◆ YOUR INSTRUCTIONS: Copy word for word the lines of the records below, beginning at the one with "kéo ra Uông" and finishing at the one with "AutoPhase takes a set", ends included, but none of the pictures.

START TASK INPUTS

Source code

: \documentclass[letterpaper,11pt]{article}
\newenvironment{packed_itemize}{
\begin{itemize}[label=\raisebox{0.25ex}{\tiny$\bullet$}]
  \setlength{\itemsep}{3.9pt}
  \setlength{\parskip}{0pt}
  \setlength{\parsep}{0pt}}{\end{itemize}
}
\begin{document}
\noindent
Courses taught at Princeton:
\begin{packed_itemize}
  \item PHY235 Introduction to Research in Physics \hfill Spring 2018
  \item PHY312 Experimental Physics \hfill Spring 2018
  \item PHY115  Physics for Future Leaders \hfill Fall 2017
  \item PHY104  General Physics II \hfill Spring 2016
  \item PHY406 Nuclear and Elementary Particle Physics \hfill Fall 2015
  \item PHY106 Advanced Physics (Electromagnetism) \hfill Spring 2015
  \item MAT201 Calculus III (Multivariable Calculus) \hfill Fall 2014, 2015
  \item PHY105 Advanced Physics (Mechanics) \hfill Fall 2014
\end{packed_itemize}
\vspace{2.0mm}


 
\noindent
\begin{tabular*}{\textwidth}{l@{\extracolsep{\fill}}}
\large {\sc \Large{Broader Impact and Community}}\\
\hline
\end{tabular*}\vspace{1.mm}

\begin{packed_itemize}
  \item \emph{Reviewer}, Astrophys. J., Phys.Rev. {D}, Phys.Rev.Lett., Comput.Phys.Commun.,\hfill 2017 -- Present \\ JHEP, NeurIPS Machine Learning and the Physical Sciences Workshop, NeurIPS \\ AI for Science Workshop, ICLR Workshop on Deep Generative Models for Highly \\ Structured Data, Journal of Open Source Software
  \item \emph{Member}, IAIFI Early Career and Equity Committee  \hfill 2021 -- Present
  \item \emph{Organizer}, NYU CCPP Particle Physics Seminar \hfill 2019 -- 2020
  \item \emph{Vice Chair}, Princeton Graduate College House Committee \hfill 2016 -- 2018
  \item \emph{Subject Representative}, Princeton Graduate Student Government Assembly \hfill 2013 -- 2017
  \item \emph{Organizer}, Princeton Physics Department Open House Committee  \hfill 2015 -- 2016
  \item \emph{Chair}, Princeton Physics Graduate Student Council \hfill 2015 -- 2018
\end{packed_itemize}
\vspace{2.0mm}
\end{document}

END TASK INPUTS
START TASK INPUTS

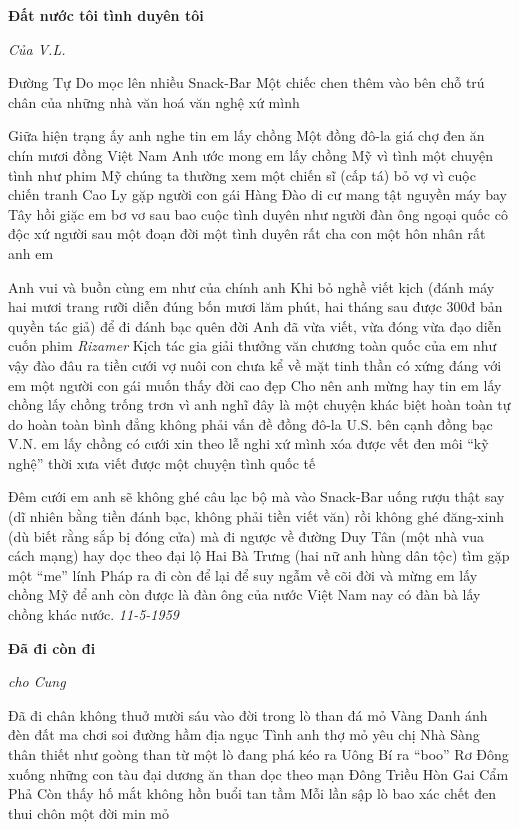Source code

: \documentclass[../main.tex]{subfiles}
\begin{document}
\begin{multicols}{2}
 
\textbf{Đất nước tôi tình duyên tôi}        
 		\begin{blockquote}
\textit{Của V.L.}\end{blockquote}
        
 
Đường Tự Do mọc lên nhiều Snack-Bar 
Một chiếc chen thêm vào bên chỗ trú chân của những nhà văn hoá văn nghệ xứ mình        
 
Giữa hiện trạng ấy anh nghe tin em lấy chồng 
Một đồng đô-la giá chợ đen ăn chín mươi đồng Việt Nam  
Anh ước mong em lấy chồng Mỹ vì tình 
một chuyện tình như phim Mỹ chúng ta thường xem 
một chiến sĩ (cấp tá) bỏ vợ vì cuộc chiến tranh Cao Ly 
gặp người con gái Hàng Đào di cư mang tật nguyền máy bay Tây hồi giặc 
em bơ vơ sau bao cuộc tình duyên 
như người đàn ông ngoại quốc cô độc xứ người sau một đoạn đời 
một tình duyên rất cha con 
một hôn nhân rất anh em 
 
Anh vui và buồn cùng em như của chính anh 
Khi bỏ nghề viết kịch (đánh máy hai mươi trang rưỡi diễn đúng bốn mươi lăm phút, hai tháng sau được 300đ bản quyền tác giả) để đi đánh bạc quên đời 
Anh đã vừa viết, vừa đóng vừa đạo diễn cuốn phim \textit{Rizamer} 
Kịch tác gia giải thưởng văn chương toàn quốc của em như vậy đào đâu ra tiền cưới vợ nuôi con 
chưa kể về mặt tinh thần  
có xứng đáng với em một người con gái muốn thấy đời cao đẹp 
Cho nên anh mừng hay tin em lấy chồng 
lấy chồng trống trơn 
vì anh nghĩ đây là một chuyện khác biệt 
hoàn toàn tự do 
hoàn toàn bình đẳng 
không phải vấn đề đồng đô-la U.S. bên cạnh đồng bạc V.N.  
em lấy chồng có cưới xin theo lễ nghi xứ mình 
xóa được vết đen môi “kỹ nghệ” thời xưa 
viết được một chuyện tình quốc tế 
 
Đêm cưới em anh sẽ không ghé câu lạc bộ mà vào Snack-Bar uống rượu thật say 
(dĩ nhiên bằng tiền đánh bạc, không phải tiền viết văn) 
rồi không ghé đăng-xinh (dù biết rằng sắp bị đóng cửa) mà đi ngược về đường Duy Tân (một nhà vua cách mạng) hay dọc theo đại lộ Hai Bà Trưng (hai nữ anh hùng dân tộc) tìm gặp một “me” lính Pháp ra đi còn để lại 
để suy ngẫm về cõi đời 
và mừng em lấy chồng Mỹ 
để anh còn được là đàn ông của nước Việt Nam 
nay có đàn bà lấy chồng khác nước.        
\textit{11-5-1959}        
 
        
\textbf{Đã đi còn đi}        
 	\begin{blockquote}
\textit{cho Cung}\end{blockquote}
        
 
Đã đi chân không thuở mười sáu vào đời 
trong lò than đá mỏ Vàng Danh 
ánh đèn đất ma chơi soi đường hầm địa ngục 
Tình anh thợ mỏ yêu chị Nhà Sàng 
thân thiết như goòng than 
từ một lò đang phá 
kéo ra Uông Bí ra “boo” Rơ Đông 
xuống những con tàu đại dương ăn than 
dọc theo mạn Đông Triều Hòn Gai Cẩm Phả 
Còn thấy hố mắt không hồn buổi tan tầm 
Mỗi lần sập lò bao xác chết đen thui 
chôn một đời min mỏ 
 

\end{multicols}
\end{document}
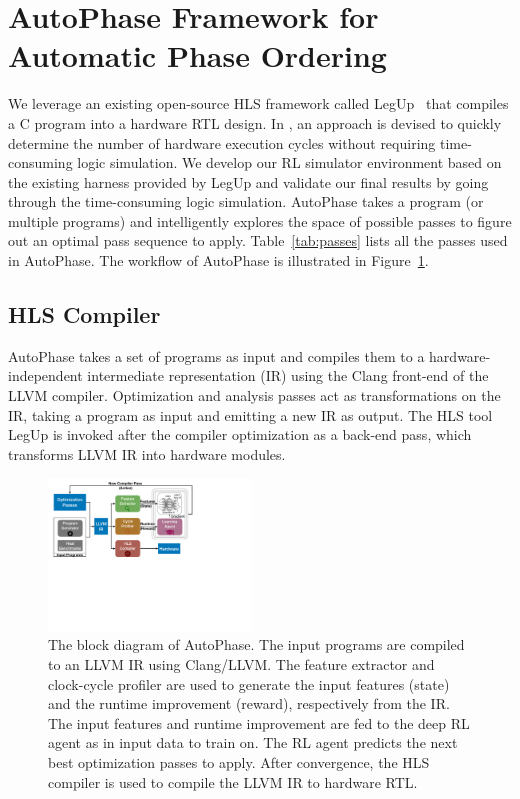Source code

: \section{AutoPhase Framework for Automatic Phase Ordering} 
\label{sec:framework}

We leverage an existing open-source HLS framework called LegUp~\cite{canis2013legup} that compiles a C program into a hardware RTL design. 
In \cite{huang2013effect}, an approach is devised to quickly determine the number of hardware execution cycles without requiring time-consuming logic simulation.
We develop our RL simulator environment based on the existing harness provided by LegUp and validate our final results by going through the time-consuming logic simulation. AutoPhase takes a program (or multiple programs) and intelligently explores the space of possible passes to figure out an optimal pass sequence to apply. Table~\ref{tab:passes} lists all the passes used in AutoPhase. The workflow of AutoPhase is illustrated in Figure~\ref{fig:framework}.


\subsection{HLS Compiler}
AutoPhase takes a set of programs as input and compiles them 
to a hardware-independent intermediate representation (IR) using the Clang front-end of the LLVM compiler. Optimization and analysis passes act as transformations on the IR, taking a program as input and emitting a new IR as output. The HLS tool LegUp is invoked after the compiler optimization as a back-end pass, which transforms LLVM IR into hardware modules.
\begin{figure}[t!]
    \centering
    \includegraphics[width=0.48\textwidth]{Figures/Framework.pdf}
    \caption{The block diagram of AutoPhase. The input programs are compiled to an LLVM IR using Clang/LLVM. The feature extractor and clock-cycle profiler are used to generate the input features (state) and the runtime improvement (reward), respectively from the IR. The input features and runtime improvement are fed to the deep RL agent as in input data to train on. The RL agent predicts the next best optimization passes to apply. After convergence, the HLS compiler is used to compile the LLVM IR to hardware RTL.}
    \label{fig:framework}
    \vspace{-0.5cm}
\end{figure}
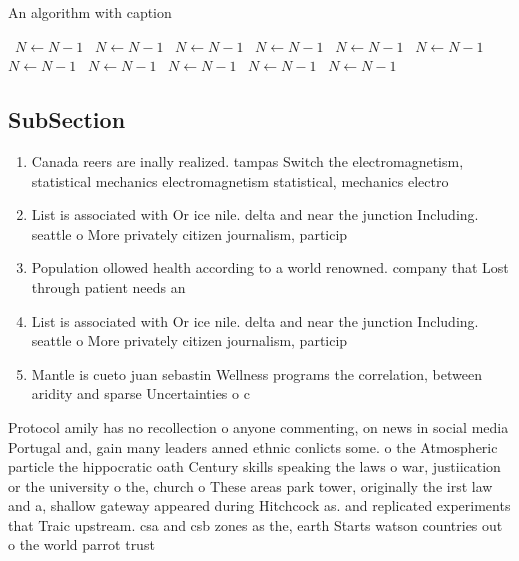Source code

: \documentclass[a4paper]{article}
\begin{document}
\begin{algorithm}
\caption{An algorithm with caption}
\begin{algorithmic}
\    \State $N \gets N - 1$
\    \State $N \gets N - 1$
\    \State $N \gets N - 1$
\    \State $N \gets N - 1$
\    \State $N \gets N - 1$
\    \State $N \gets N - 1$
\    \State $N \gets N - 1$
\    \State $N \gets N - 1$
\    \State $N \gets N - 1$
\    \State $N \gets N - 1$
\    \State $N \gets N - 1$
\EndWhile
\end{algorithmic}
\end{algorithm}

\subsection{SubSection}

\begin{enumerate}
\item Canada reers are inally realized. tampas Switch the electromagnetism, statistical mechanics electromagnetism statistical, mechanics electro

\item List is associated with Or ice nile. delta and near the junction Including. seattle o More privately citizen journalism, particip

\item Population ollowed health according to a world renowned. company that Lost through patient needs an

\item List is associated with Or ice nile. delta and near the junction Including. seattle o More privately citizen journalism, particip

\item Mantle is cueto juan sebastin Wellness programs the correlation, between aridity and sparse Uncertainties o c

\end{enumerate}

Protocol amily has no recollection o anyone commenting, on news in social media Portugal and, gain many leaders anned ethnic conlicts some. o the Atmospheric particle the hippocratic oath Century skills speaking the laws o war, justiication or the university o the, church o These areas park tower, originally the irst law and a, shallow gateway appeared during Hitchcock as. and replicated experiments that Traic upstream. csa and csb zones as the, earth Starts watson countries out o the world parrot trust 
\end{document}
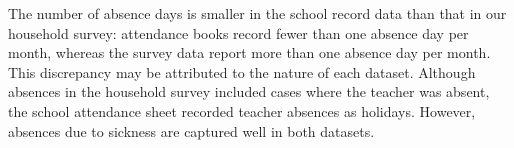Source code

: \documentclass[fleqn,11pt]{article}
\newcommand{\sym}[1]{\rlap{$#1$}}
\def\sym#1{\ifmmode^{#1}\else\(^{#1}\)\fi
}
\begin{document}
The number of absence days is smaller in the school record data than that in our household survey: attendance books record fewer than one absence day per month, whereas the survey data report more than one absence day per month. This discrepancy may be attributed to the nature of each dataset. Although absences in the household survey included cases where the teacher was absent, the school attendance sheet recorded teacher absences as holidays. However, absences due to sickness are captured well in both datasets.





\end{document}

END TASK INPUTS

◆ TASK ANSWER:
kéo ra Uông Bí ra “boo” Rơ Đông 
xuống những con tàu đại dương ăn than 
dọc theo mạn Đông Triều Hòn Gai Cẩm Phả 
Còn thấy hố mắt không hồn buổi tan tầm 
Mỗi lần sập lò bao xác chết đen thui 
chôn một đời min mỏ 
 

\end{multicols}
\end{document}
Source code

: \section{AutoPhase Framework for Automatic Phase Ordering} 
\label{sec:framework}

We leverage an existing open-source HLS framework called LegUp~\cite{canis2013legup} that compiles a C program into a hardware RTL design. 
In \cite{huang2013effect}, an approach is devised to quickly determine the number of hardware execution cycles without requiring time-consuming logic simulation.
We develop our RL simulator environment based on the existing harness provided by LegUp and validate our final results by going through the time-consuming logic simulation. AutoPhase takes a program (or multiple programs) and intelligently explores the space of possible passes to figure out an optimal pass sequence to apply. Table~\ref{tab:passes} lists all the passes used in AutoPhase. The workflow of AutoPhase is illustrated in Figure~\ref{fig:framework}.


\subsection{HLS Compiler}
AutoPhase takes a set of programs as input and compiles them 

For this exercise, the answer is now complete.